"Avec les trois quarts d’un siècle… ce n’est que le début", disait la radieuse Carole Bouquet, avant de recevoir le baiser fougueux du président du jury Vincent Lindon! Une scène voluptueuse qui a enflammé l’assistance, au même titre que la réplique de Bouquet qui s’en est suivie: "Vous voyez, c’est ça le cinéma"… L’on se rend compte que la vraie magie du cinéma, dans les films et hors cadre, c’est de marquer nos mémoires à tout jamais…

Triangle of Sadness… une palme méritée!

Après un carré triomphant en 2017, avec la Palme d’Or pour The Square, Ruben Östlund réitère son triomphe avec un triangle cette fois-ci, Triangle of Sadness… Avec ses films aux titres géométriques, le réalisateur complète son cercle par une satire brillante chargée de mode, mondialisation, culture narcissique et de super-riches. Quelques critiques ont considéré le film indigne de son trophée, compte tenu du calibre de la concurrence sur la Croisette et des films précédents du réalisateur, mais notre critique se place sous un tout autre angle.

Le film, dont le titre fait référence au terme que les plasticiens utilisent pour le traitement au botox qui consiste à lisser les rides du lion, démontre que la réalité de la beauté de nos jours équivaut à de la monnaie. La beauté se symbolise par un billet décerné par des personnes de la haute société friquée à un couple de mannequins, comprenant une invitation sur un yacht de luxe grâce au grand nombre de followers d’Instagram que l’un des deux possède. Manque de bol, une tempête les contraint à écourter leur croisière. Les mannequins, un couple de milliardaires et une femme de ménage se retrouvent tous sur une île déserte. La femme de ménage est la seule à savoir pêcher et à faire du feu. Elle est donc hissée sur le podium de la toute-puissance sur l’île, avec les hiérarchies complètement chamboulées. Arrive même un moment où le mannequin-homme commence à coucher avec la femme de ménage pour avoir plus de poisson!

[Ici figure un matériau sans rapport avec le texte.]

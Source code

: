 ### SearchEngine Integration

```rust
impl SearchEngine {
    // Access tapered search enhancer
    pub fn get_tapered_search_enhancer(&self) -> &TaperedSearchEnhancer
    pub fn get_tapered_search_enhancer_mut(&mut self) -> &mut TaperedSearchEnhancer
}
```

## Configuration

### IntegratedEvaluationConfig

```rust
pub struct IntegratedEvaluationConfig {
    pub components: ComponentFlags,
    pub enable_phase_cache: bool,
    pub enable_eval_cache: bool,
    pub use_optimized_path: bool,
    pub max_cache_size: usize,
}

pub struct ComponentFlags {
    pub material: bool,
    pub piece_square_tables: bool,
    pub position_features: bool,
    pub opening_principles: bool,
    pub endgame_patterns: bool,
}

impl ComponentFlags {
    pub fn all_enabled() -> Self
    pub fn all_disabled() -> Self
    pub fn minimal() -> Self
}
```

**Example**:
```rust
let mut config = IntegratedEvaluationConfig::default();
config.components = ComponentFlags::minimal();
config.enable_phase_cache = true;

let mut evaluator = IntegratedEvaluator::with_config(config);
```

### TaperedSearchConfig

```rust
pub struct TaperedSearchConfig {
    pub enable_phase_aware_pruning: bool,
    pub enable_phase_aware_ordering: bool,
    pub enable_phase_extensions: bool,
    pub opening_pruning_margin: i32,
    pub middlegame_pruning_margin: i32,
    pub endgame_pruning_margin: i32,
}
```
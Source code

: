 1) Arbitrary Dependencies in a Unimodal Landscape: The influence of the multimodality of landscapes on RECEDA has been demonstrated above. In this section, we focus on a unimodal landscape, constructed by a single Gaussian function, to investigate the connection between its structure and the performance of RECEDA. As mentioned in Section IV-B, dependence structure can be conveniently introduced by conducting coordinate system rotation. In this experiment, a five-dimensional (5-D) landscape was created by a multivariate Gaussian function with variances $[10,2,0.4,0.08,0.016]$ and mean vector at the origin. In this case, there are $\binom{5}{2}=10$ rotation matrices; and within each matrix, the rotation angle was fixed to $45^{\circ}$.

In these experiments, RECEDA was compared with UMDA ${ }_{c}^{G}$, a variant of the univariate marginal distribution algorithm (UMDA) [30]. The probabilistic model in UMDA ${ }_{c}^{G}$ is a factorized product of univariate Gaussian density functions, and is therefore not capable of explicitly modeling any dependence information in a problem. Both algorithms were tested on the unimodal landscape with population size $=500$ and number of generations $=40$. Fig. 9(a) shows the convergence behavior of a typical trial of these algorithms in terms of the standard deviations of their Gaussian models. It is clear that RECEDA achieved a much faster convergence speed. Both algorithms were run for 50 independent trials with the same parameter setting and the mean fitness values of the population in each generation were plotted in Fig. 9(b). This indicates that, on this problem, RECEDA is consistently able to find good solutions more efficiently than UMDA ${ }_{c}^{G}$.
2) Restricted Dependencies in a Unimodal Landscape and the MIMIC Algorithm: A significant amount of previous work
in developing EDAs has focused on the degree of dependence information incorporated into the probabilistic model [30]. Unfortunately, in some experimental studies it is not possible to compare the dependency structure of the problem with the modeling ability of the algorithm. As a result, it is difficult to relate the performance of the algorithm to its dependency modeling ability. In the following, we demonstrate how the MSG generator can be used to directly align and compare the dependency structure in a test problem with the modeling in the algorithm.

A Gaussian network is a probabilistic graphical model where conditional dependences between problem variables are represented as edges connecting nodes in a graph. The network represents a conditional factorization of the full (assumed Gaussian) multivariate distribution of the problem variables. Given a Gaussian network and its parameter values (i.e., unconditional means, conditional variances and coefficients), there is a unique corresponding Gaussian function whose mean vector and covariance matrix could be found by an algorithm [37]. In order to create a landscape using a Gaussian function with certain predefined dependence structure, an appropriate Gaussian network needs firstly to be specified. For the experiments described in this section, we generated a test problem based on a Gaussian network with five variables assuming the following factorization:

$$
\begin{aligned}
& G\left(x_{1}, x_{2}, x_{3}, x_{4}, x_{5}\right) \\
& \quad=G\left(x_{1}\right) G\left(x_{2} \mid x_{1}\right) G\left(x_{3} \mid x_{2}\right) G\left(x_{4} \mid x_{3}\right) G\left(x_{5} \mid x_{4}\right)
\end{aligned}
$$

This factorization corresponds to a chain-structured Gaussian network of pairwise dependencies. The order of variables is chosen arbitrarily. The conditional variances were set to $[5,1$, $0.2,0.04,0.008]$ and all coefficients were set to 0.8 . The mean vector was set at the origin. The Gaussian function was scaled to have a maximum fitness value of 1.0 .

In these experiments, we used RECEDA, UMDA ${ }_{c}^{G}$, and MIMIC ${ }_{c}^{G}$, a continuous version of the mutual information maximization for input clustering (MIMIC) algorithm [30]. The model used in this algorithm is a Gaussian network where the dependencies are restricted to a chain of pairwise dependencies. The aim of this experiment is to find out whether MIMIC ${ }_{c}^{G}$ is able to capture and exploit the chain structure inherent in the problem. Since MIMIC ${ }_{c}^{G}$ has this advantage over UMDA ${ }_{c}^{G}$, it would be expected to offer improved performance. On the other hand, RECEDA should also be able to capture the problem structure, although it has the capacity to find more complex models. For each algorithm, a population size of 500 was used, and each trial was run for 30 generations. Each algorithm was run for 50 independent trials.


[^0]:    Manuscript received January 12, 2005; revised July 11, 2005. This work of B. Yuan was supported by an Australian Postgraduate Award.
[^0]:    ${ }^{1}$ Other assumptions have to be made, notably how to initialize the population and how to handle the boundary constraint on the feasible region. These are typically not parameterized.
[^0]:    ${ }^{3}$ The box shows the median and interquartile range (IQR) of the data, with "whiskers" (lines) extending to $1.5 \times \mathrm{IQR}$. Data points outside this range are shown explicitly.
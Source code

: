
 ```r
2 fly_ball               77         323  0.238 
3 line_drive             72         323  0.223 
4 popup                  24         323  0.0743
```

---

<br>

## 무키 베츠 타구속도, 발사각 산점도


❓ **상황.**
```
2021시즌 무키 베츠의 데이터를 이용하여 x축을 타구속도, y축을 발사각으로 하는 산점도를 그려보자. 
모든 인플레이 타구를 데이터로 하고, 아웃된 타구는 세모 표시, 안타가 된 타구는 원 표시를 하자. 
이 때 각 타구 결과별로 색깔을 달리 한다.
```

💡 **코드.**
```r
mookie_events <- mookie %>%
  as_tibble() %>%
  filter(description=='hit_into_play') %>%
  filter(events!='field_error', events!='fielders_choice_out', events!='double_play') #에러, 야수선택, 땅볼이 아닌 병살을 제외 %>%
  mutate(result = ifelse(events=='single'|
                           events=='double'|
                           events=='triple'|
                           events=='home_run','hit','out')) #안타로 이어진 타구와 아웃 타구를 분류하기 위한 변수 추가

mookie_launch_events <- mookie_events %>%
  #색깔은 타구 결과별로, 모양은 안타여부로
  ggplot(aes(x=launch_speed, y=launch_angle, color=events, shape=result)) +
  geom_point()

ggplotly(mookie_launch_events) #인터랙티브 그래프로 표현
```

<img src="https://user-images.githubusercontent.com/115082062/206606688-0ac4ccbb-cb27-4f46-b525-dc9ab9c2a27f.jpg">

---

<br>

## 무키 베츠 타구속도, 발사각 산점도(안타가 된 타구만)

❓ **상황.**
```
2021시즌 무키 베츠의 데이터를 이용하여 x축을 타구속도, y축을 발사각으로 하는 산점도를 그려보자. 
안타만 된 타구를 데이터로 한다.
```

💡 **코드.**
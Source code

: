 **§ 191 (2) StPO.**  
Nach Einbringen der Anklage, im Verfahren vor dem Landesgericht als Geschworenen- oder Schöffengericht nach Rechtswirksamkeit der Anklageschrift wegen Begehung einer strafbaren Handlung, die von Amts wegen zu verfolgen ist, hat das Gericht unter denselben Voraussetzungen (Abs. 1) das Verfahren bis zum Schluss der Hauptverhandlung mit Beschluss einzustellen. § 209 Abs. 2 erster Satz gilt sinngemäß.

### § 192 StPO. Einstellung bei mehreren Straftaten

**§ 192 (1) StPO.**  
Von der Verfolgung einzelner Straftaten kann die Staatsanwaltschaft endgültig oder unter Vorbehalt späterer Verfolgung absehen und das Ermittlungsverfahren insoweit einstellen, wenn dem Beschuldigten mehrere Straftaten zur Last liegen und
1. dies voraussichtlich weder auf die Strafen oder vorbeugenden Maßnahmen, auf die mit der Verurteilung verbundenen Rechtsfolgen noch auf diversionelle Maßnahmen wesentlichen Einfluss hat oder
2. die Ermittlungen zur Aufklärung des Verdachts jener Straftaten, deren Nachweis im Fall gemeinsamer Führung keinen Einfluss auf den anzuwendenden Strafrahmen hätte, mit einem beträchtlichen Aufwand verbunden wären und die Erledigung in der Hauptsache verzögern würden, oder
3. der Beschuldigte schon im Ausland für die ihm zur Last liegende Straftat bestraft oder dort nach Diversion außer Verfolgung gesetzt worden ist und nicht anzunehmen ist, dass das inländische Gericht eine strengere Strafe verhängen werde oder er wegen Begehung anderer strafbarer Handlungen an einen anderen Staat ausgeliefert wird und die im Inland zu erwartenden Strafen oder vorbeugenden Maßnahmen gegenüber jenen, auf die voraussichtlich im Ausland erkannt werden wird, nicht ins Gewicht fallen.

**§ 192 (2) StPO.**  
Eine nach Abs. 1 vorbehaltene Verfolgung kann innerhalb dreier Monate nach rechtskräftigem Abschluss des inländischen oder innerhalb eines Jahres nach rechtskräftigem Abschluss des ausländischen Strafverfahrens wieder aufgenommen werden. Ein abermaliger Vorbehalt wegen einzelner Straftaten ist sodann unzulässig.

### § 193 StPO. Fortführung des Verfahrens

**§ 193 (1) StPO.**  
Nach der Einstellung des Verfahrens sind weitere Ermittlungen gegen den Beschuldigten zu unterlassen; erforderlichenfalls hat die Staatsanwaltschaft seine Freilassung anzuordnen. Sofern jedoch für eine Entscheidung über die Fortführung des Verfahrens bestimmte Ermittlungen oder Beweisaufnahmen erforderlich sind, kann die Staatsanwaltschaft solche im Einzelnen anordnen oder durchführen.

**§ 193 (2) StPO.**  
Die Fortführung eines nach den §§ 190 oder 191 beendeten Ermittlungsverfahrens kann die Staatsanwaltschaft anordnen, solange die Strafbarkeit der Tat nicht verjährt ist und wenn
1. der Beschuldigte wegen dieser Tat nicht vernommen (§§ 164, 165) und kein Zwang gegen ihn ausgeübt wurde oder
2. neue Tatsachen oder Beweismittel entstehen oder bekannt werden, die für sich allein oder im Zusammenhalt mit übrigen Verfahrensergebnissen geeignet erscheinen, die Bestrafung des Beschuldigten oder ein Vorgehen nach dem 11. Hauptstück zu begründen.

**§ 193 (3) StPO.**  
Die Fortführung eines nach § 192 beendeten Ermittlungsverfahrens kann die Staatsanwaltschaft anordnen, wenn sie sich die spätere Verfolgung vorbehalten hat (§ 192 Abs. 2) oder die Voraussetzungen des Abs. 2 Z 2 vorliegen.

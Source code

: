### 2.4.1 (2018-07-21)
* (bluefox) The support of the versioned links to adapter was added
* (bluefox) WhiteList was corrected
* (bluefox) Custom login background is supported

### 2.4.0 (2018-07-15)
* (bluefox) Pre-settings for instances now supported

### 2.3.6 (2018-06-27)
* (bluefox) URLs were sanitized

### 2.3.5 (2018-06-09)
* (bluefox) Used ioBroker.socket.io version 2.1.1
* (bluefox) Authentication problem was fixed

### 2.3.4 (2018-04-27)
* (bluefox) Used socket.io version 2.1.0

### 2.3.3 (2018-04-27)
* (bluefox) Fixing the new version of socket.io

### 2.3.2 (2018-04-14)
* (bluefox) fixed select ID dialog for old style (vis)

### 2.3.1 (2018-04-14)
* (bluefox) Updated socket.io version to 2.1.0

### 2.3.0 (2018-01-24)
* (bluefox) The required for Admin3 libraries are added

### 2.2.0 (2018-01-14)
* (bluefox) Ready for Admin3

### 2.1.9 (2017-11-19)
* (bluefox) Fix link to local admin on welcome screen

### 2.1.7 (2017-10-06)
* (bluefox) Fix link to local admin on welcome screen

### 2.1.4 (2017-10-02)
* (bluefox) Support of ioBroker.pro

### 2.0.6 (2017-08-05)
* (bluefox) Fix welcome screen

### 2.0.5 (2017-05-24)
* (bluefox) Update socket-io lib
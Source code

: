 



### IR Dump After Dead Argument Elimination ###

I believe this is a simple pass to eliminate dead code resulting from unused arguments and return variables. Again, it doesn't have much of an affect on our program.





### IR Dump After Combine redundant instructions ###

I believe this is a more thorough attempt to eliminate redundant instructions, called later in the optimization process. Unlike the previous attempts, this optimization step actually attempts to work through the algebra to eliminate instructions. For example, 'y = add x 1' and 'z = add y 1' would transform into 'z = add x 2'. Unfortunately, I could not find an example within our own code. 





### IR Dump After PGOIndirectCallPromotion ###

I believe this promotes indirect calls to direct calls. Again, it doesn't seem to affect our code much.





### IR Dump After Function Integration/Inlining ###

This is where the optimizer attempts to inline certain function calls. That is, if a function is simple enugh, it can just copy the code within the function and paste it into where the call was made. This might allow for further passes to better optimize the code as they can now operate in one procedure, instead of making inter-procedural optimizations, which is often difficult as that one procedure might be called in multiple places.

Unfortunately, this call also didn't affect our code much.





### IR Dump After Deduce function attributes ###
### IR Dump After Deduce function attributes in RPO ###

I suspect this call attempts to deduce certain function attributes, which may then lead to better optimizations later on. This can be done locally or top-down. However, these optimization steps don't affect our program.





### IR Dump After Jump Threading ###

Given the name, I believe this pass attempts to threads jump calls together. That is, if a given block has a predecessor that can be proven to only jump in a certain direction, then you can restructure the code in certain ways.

C’est cette vision matérialiste d’un monde au sein duquel notre comportement dépend tellement de la situation financière dans laquelle nous baignons que Östlund évoque tout au long du film. C’est aussi le cinéma qui ne nous dérange pas trop et qui ancre notre idée de l’identité des méchants de nos jours. C’est un film qui exprime notre rejet de ce monde cynique, sans défier pour autant notre propre sensibilité.

Des ex æquo à gogo…

Faut-il avoir le sentiment que tout le monde a gagné? C’est ainsi que s’est manifestée la malédiction #Cannes2022, où des avis divergents sont survenus entre membres du jury. Le Grand Prix a été décerné (conjointement) au film que tout le monde a adoré, Close, le drame intense et fervent de Lukas Dhont sur la relation entre deux garçons de 13 ans, et qui est merveilleusement joué et très touchant, ainsi qu’au film intéressant mais imparfait et plutôt mineur de Claire Denis, Stars at Noon, qui avait été vertement moqué par de nombreux critiques. La tentative de faire fusionner le personnel et le politique avec la rencontre érotique entre une journaliste de voyage américaine et un consultant d’une compagnie pétrolière britannique est en soi intéressante, même si le jeu ne mérite pas l’excellence.

Le Prix du Jury est aussi allé conjointement à The Eight Mountains, de Felix Van Groeningen et Charlotte Vandermeersch; et à EO de Jerzy Skolimowski. Le premier met en scène deux hommes, amis d’enfance, qui construisent ensemble une cabane pour passer les étés idylliques dont ils ont été privés, enfants. Le second est un film sur un âne (inspiré indirectement d’Au Hasard Balthazar de Robert Bresson), réalisé par le grand cinéaste polonais Jerzy Skolimowski, venu pour la première fois à Cannes en 1972 avec un film interprété par David Niven et Gina Lollobrigida, et produit par Jeremy Thomas, le titan britannique de la production indépendante.

Le prix de meilleur scénario a été attribué au Suédois d’origine égyptienne Tarik Saleh, pour Boy From Heaven, une satire anticléricale qui est aussi un drame d’espionnage doté de plus qu’un soupçon de John le Carré… En somme, une attaque périlleuse contre la théocratie égyptienne. Tourné à Istanbul, Boy From Heaven connaîtra vraisemblablement et tristement le même sort que le film précédent de Saleh, The Nile Hilton Incident, qui avait été interdit en Égypte.

Ce 75e anniversaire nous a offert un travail de sélection pointu et un futur régal pour le public des salles obscures.